Les nouvelles exigences en matière de reporting sur le développement durable représentent un surcroît de travail pour les entreprises. Selon le professeur Xavier Baeten, les entreprises qui intègrent le développement durable dans leur stratégie peuvent en tirer profit: “Elles doivent prendre conscience de la dimension stratégique des rapports sur le développement durable.”

Un guide de 245 pages leur est consacré: les normes auxquelles devront se conformer les rapports de développement durable des entreprises en Europe à partir de 2026. Les European Sustainability Reporting Standards (ESRS) s'appliqueront à un nombre bien plus grand d'entreprises qu'aujourd'hui.

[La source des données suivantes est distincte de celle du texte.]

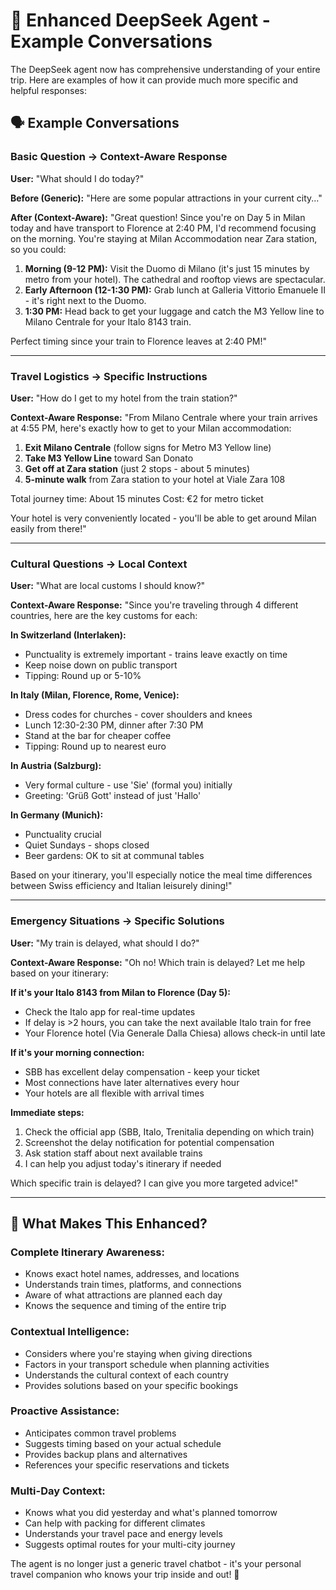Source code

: # 🎯 Enhanced DeepSeek Agent - Example Conversations

The DeepSeek agent now has comprehensive understanding of your entire trip. Here are examples of how it can provide much more specific and helpful responses:

## 🗣️ Example Conversations

### **Basic Question → Context-Aware Response**

**User:** "What should I do today?"

**Before (Generic):** "Here are some popular attractions in your current city..."

**After (Context-Aware):** "Great question! Since you're on Day 5 in Milan today and have transport to Florence at 2:40 PM, I'd recommend focusing on the morning. You're staying at Milan Accommodation near Zara station, so you could:

1. **Morning (9-12 PM):** Visit the Duomo di Milano (it's just 15 minutes by metro from your hotel). The cathedral and rooftop views are spectacular.
2. **Early Afternoon (12-1:30 PM):** Grab lunch at Galleria Vittorio Emanuele II - it's right next to the Duomo.
3. **1:30 PM:** Head back to get your luggage and catch the M3 Yellow line to Milano Centrale for your Italo 8143 train.

Perfect timing since your train to Florence leaves at 2:40 PM!"

---

### **Travel Logistics → Specific Instructions**

**User:** "How do I get to my hotel from the train station?"

**Context-Aware Response:** "From Milano Centrale where your train arrives at 4:55 PM, here's exactly how to get to your Milan accommodation:

1. **Exit Milano Centrale** (follow signs for Metro M3 Yellow line)
2. **Take M3 Yellow Line** toward San Donato
3. **Get off at Zara station** (just 2 stops - about 5 minutes)
4. **5-minute walk** from Zara station to your hotel at Viale Zara 108

Total journey time: About 15 minutes
Cost: €2 for metro ticket

Your hotel is very conveniently located - you'll be able to get around Milan easily from there!"

---

### **Cultural Questions → Local Context**

**User:** "What are local customs I should know?"

**Context-Aware Response:** "Since you're traveling through 4 different countries, here are the key customs for each:

**In Switzerland (Interlaken):**
- Punctuality is extremely important - trains leave exactly on time
- Keep noise down on public transport
- Tipping: Round up or 5-10%

**In Italy (Milan, Florence, Rome, Venice):**
- Dress codes for churches - cover shoulders and knees
- Lunch 12:30-2:30 PM, dinner after 7:30 PM
- Stand at the bar for cheaper coffee
- Tipping: Round up to nearest euro

**In Austria (Salzburg):**
- Very formal culture - use 'Sie' (formal you) initially
- Greeting: 'Grüß Gott' instead of just 'Hallo'

**In Germany (Munich):**
- Punctuality crucial
- Quiet Sundays - shops closed
- Beer gardens: OK to sit at communal tables

Based on your itinerary, you'll especially notice the meal time differences between Swiss efficiency and Italian leisurely dining!"

---

### **Emergency Situations → Specific Solutions**

**User:** "My train is delayed, what should I do?"

**Context-Aware Response:** "Oh no! Which train is delayed? Let me help based on your itinerary:

**If it's your Italo 8143 from Milan to Florence (Day 5):**
- Check the Italo app for real-time updates
- If delay is >2 hours, you can take the next available Italo train for free
- Your Florence hotel (Via Generale Dalla Chiesa) allows check-in until late

**If it's your morning connection:**
- SBB has excellent delay compensation - keep your ticket
- Most connections have later alternatives every hour
- Your hotels are all flexible with arrival times

**Immediate steps:**
1. Check the official app (SBB, Italo, Trenitalia depending on which train)
2. Screenshot the delay notification for potential compensation
3. Ask station staff about next available trains
4. I can help you adjust today's itinerary if needed

Which specific train is delayed? I can give you more targeted advice!"

---

## 🧠 What Makes This Enhanced?

### **Complete Itinerary Awareness:**
- Knows exact hotel names, addresses, and locations
- Understands train times, platforms, and connections
- Aware of what attractions are planned each day
- Knows the sequence and timing of the entire trip

### **Contextual Intelligence:**
- Considers where you're staying when giving directions
- Factors in your transport schedule when planning activities
- Understands the cultural context of each country
- Provides solutions based on your specific bookings

### **Proactive Assistance:**
- Anticipates common travel problems
- Suggests timing based on your actual schedule
- Provides backup plans and alternatives
- References your specific reservations and tickets

### **Multi-Day Context:**
- Knows what you did yesterday and what's planned tomorrow
- Can help with packing for different climates
- Understands your travel pace and energy levels
- Suggests optimal routes for your multi-city journey

The agent is no longer just a generic travel chatbot - it's your personal travel companion who knows your trip inside and out! 🎯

Celles qui répondent à au moins deux des trois critères (plus de 250 employés, 50 millions d'euros de chiffre d'affaires ou 25 millions d'euros de total de bilan) devront rendre compte de leurs activités conformément aux nouvelles normes à partir de l'exercice 2025. “Jusqu'à présent, ces normes concernaient principalement les entreprises cotées; désormais, elles s'appliqueront à quelque cinq fois plus d'entreprises”, prévient Xavier Baeten, professeur Sustainability & Reward à la Vlerick Business School, dans le cadre du programme Take the Lead in Sustainability Management.

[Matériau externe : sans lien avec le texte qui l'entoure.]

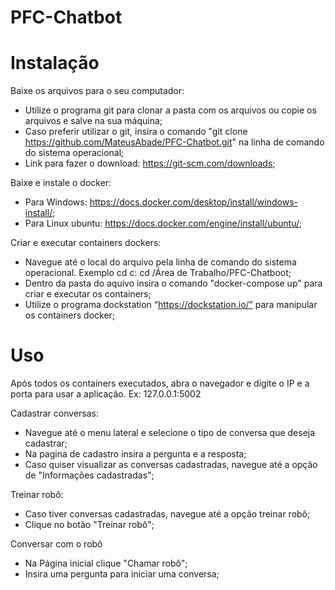 # PFC-Chatbot

# Instalação

 Baixe os arquivos para o seu computador:
- Utilize o programa git para clonar a pasta com os arquivos ou copie os arquivos e salve na sua máquina;
- Caso preferir utilizar o git, insira o comando "git clone https://github.com/MateusAbade/PFC-Chatbot.git"  na linha de comando do sistema operacional;
- Link para fazer o download: https://git-scm.com/downloads;

 Baixe e instale o docker:
- Para Windows: https://docs.docker.com/desktop/install/windows-install/;
- Para Linux ubuntu: https://docs.docker.com/engine/install/ubuntu/;

 Criar e executar containers dockers:
- Navegue até o local do arquivo pela linha de comando do sistema operacional. Exemplo cd c: cd /Área de Trabalho/PFC-Chatboot;
- Dentro da pasta do aquivo insira o comando "docker-compose up" para criar e executar os containers;
- Utilize o programa dockstation “https://dockstation.io/” para manipular os containers docker;


# Uso

 Após todos os containers executados, abra o navegador e digite o IP e a porta para usar a aplicação. Ex: 127.0.0.1:5002

 Cadastrar conversas:
- Navegue até o menu lateral e selecione o tipo de conversa que deseja cadastrar;
- Na pagina de cadastro insira a pergunta e a resposta;
- Caso quiser visualizar as conversas cadastradas, navegue até a opção de "Informações cadastradas";

 Treinar robô:
- Caso tiver conversas cadastradas, navegue até a opção treinar robô;
- Clique no botão "Treinar robô";

 Conversar com o robô
- Na Página inicial clique "Chamar robô";
- Insira uma pergunta para iniciar uma conversa;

Qu'impliquent exactement ces normes?

XAVIER BAETEN. “Pour commencer, le reporting global, les informations générales (general disclosures), s'appliquent à tout le monde. Vous devez notamment fournir des informations sur la manière dont vous intégrez les critères de durabilité dans votre système de rémunération, mais aussi, par exemple, sur l'endroit où se concentrent les connaissances en matière de durabilité.”

“En outre, les normes prévoient une analyse de double matérialité. Ce terme issu du reporting financier implique que l'investisseur doit disposer de toutes les informations nécessaires pour prendre une décision. Il en va de même pour le développement durable. Chaque entreprise, en collaboration avec ses parties prenantes, doit déterminer les éléments sur lesquels elle doit se concentrer en matière de développement durable, ainsi que les mesures à prendre. Il n'est pas nécessaire de rendre compte de tout en détail, mais il faut justifier son choix.”

“Cette analyse va dans deux directions. D'une part, l'entreprise doit analyser son impact sur l'environnement. Cette analyse diffère d'une entreprise à l'autre. Pour une brasserie, il s'agira de la consommation d'eau; pour une usine de batteries, cela portera plutôt sur les droits de l'homme. D'autre part, il y a la matérialité financière: l'impact financier de la durabilité sur l'entreprise, impliquant à la fois des risques et des opportunités.”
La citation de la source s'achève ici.